So we’ve been dealing with these impacts for a long time, and what we now need to do is for the leaders of those communities to connect the conversation around global climate change to a conversation that includes climate justice and environmental justice and how those impacts show up in our communities every single day in a negative way and how they impact the people we want to represent.

The divide between the sort of heady approach to climate change that I think was in many ways brought to the forefront by Al Gore — very heady and Powerpointy conversation — was disconnected and has been disconnected from what is a real, urgent condition that poor and black and brown communities have been living in and continue to live in.

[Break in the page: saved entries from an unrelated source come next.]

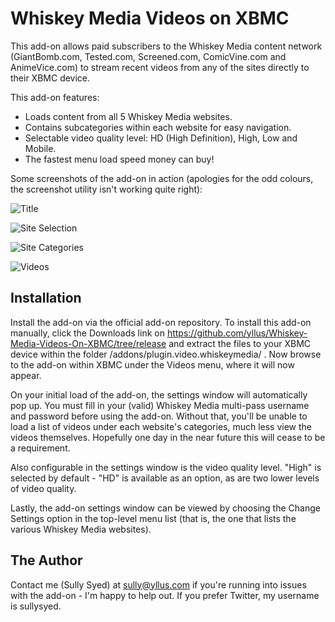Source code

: Whiskey Media Videos on XBMC
============================

This add-on allows paid subscribers to the Whiskey Media content network (GiantBomb.com, Tested.com, Screened.com, 
ComicVine.com and AnimeVice.com) to stream recent videos from any of the sites directly to their XBMC device. 

This add-on features:
* Loads content from all 5 Whiskey Media websites.
* Contains subcategories within each website for easy navigation.
* Selectable video quality level: HD (High Definition), High, Low and Mobile.
* The fastest menu load speed money can buy!

Some screenshots of the add-on in action (apologies for the odd colours, the screenshot utility isn't working 
quite right):

![Title](http://yllus.com/wp-content/uploads/2011/03/plugin.video_.whiskeymedia-01.jpg "The add-ons menu with the Whiskey Media add-on selected")

![Site Selection](http://yllus.com/wp-content/uploads/2011/03/plugin.video_.whiskeymedia-02.jpg "Selecting one of the five Whiskey Media websites")

![Site Categories](http://yllus.com/wp-content/uploads/2011/03/plugin.video_.whiskeymedia-03.jpg "Browsing video categories for GiantBomb.com")

![Videos](http://yllus.com/wp-content/uploads/2011/03/plugin.video_.whiskeymedia-04.jpg "Video selection screen within GiantBomb.com's All Videos")

Installation
------------

Install the add-on via the official add-on repository. To install this add-on manually, click the Downloads link 
on https://github.com/yllus/Whiskey-Media-Videos-On-XBMC/tree/release and extract the files to your XBMC device 
within the folder /addons/plugin.video.whiskeymedia/ . Now browse to the add-on within XBMC under the Videos menu, 
where it will now appear.

On your initial load of the add-on, the settings window will automatically pop up. You must fill in your (valid) 
Whiskey Media multi-pass username and password before using the add-on. Without that, you'll be unable to load 
a list of videos under each website's categories, much less view the videos themselves. Hopefully one day in the 
near future this will cease to be a requirement.

Also configurable in the settings window is the video quality level. "High" is selected by default - "HD" is 
available as an option, as are two lower levels of video quality.

Lastly, the add-on settings window can be viewed by choosing the Change Settings option in the top-level menu list 
(that is, the one that lists the various Whiskey Media websites).


The Author
----------

Contact me (Sully Syed) at sully@yllus.com if you're running into issues with the add-on - I'm happy to help out. 
If you prefer Twitter, my username is sullysyed.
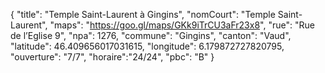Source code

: {
    "title": "Temple Saint-Laurent à Gingins",
    "nomCourt": "Temple Saint-Laurent",
    "maps": "https://goo.gl/maps/GKk9iTrCU3aFr23x8",
    "rue": "Rue de l’Eglise 9",
    "npa": 1276,
    "commune": "Gingins",
    "canton": "Vaud",
    "latitude": 46.409656017031615,
    "longitude": 6.179872727820795,
    "ouverture": "7/7",
    "horaire":"24/24",
    "pbc": "B"
}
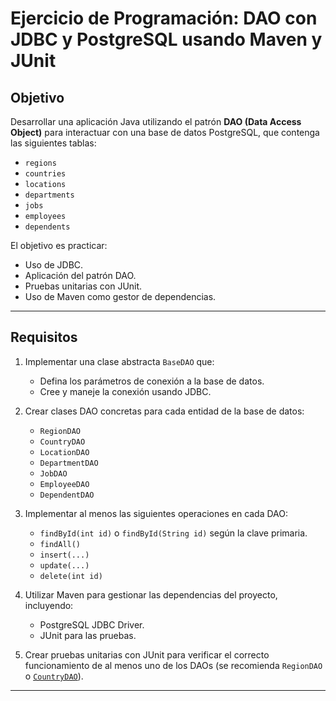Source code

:# Ejercicio de Programación: DAO con JDBC y PostgreSQL usando Maven y JUnit

## Objetivo

Desarrollar una aplicación Java utilizando el patrón **DAO (Data Access Object)** para interactuar con una base de datos PostgreSQL, que contenga las siguientes tablas:

- `regions`
- `countries`
- `locations`
- `departments`
- `jobs`
- `employees`
- `dependents`

El objetivo es practicar:
- Uso de JDBC.
- Aplicación del patrón DAO.
- Pruebas unitarias con JUnit.
- Uso de Maven como gestor de dependencias.

---

## Requisitos

1. Implementar una clase abstracta `BaseDAO` que:
   - Defina los parámetros de conexión a la base de datos.
   - Cree y maneje la conexión usando JDBC.

2. Crear clases DAO concretas para cada entidad de la base de datos:
   - `RegionDAO`
   - `CountryDAO`
   - `LocationDAO`
   - `DepartmentDAO`
   - `JobDAO`
   - `EmployeeDAO`
   - `DependentDAO`

3. Implementar al menos las siguientes operaciones en cada DAO:
   - `findById(int id)` o `findById(String id)` según la clave primaria.
   - `findAll()`
   - `insert(...)`
   - `update(...)`
   - `delete(int id)`

4. Utilizar Maven para gestionar las dependencias del proyecto, incluyendo:
   - PostgreSQL JDBC Driver.
   - JUnit para las pruebas.

5. Crear pruebas unitarias con JUnit para verificar el correcto funcionamiento de al menos uno de los DAOs (se recomienda `RegionDAO` o [`CountryDAO`](src/test/java/CountryDaoTest.java)).

---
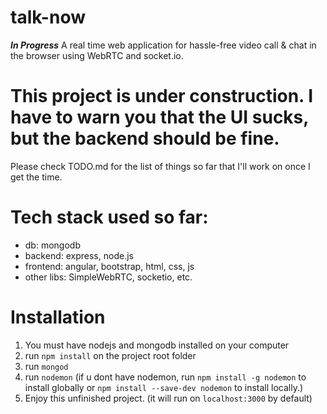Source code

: # talk-now
<b>*In Progress*</b> A real time web application for hassle-free video call &amp; chat in the browser using WebRTC and socket.io.

# This project is under construction. I have to warn you that the UI sucks, but the backend should be fine. 
Please check TODO.md for the list of things so far that I'll work on once I get the time.

# Tech stack used so far: 
<ul>
<li>db: mongodb</li>
<li>backend: express, node.js</li>
<li>frontend: angular, bootstrap, html, css, js</li>
<li>other libs: SimpleWebRTC, socketio, etc.</li>
</ul>

# Installation 
1. You must have nodejs and mongodb installed on your computer
2. run `npm install` on the project root folder
3. run `mongod`
4. run `nodemon` (if u dont have nodemon, run `npm install -g nodemon` to install globally or `npm install --save-dev nodemon` to install locally.)
5. Enjoy this unfinished project. (it will run on `localhost:3000` by default)

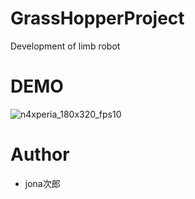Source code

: # GrassHopperProject
Development of limb robot
# DEMO
![n4xperia_180x320_fps10](https://user-images.githubusercontent.com/79733514/109374602-e3dc7d80-78f9-11eb-9efc-c0545fdd1153.gif)

# Author 
* jona次郎
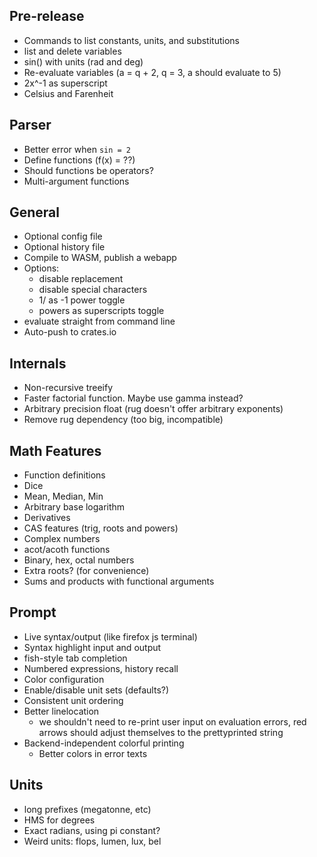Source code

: ## Pre-release
 - Commands to list constants, units, and substitutions
 - list and delete variables
 - sin() with units (rad and deg)
 - Re-evaluate variables (a = q + 2, q = 3, a should evaluate to 5)
 - 2x^-1 as superscript
 - Celsius and Farenheit






## Parser
 - Better error when `sin = 2`
 - Define functions (f(x) = ??)
 - Should functions be operators?
 - Multi-argument functions


## General
 - Optional config file
 - Optional history file
 - Compile to WASM, publish a webapp
 - Options:
   - disable replacement
   - disable special characters
   - 1/ as -1 power toggle
   - powers as superscripts toggle
 - evaluate straight from command line
 - Auto-push to crates.io


## Internals
 - Non-recursive treeify
 - Faster factorial function. Maybe use gamma instead?
 - Arbitrary precision float (rug doesn't offer arbitrary exponents)
 - Remove rug dependency (too big, incompatible)

## Math Features
 - Function definitions
 - Dice
 - Mean, Median, Min
 - Arbitrary base logarithm
 - Derivatives
 - CAS features (trig, roots and powers)
 - Complex numbers
 - acot/acoth functions
 - Binary, hex, octal numbers
 - Extra roots? (for convenience)
 - Sums and products with functional arguments

## Prompt
 - Live syntax/output (like firefox js terminal)
 - Syntax highlight input and output
 - fish-style tab completion
 - Numbered expressions, history recall
 - Color configuration
 - Enable/disable unit sets (defaults?)
 - Consistent unit ordering
 - Better linelocation
   - we shouldn't need to re-print user input on evaluation errors, red arrows should adjust themselves to the prettyprinted string
 - Backend-independent colorful printing
   - Better colors in error texts

## Units
 - long prefixes (megatonne, etc)
 - HMS for degrees
 - Exact radians, using pi constant?
 - Weird units: flops, lumen, lux, bel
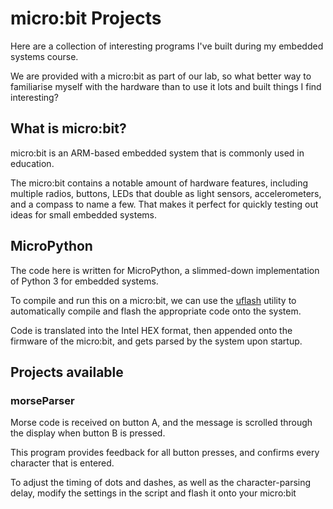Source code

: # micro:bit Projects

Here are a collection of interesting programs I've built during my embedded systems course.

We are provided with a micro:bit as part of our lab, so what better way to familiarise myself with the hardware than to use it lots and built things I find interesting?

## What is micro:bit?

micro:bit is an ARM-based embedded system that is commonly used in education.

The micro:bit contains a notable amount of hardware features, including multiple radios, buttons, LEDs that double as light sensors, accelerometers, and a compass to name a few. That makes it perfect for quickly testing out ideas for small embedded systems.

## MicroPython

The code here is written for MicroPython, a slimmed-down implementation of Python 3 for embedded systems.

To compile and run this on a micro:bit, we can use the [uflash](https://uflash.readthedocs.io/en/latest/) utility to automatically compile and flash the appropriate code onto the system.

Code is translated into the Intel HEX format, then appended onto the firmware of the micro:bit, and gets parsed by the system upon startup.

## Projects available

### morseParser

Morse code is received on button A, and the message is scrolled through the display when button B is pressed.

This program provides feedback for all button presses, and confirms every character that is entered.

To adjust the timing of dots and dashes, as well as the character-parsing delay, modify the settings in the script and flash it onto your micro:bit


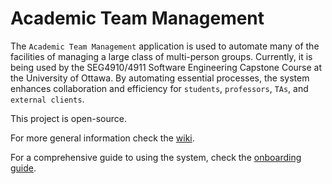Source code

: # Academic Team Management

The `Academic Team Management` application is used to automate many of the facilities of managing a large class of multi-person groups.  Currently, it is being used by the SEG4910/4911 Software Engineering Capstone Course at the University of Ottawa. By automating essential processes, the system enhances collaboration and efficiency for `students`, `professors`, `TAs`, and `external clients`.

This project is open-source.

For more general information check the [wiki](https://github.com/umple/AcademicTeamManagement/wiki).

For a comprehensive guide to using the system, check the [onboarding guide](https://github.com/umple/AcademicTeamManagement/wiki/Onboarding).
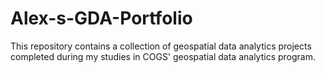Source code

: # Alex-s-GDA-Portfolio
This repository contains a collection of geospatial data analytics projects completed during my studies in COGS' geospatial data analytics program. 
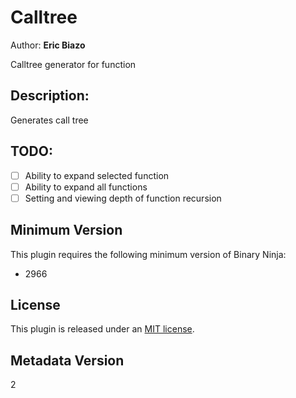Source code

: # Calltree
Author: **Eric Biazo**

Calltree generator for function

## Description:
Generates call tree

## TODO:
- [ ] Ability to expand selected function
- [ ] Ability to expand all functions
- [ ] Setting and viewing depth of function recursion

## Minimum Version

This plugin requires the following minimum version of Binary Ninja:

 * 2966

## License

This plugin is released under an [MIT license](./LICENSE).

## Metadata Version

2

Are you worried that connection will be stymied or stopped by national leaders?

Gillum: When we make that connection, the constituency that demands action and change on this will grow. While I have identified black and brown communities up to this point, in Appalachia we’re talking about poor, white communities that if we were to talk politically are voting against their own self-interest. When we start to awaken that beast and you have a coalescing of traditionally unallied constituencies demanding change, our elected officials will have to respond. And if they don’t respond they’ll be put out of office.

People are showing up to demand more from their elected officials and their vetting that frustration out in completely unpredictable ways, and while I disagree with a lot of misplaced energy — blaming the other I think some of the energy is misplaced

When we stop long to think and get a leader who breaks through and starts to identify what’s really at the heart of some of these driving issue on the economy, on joblessness, on poverty and intergenerational poverty, on environment and why in Miami and in Brickell Avenue they have to shut down the roads after a normal, light rainfall.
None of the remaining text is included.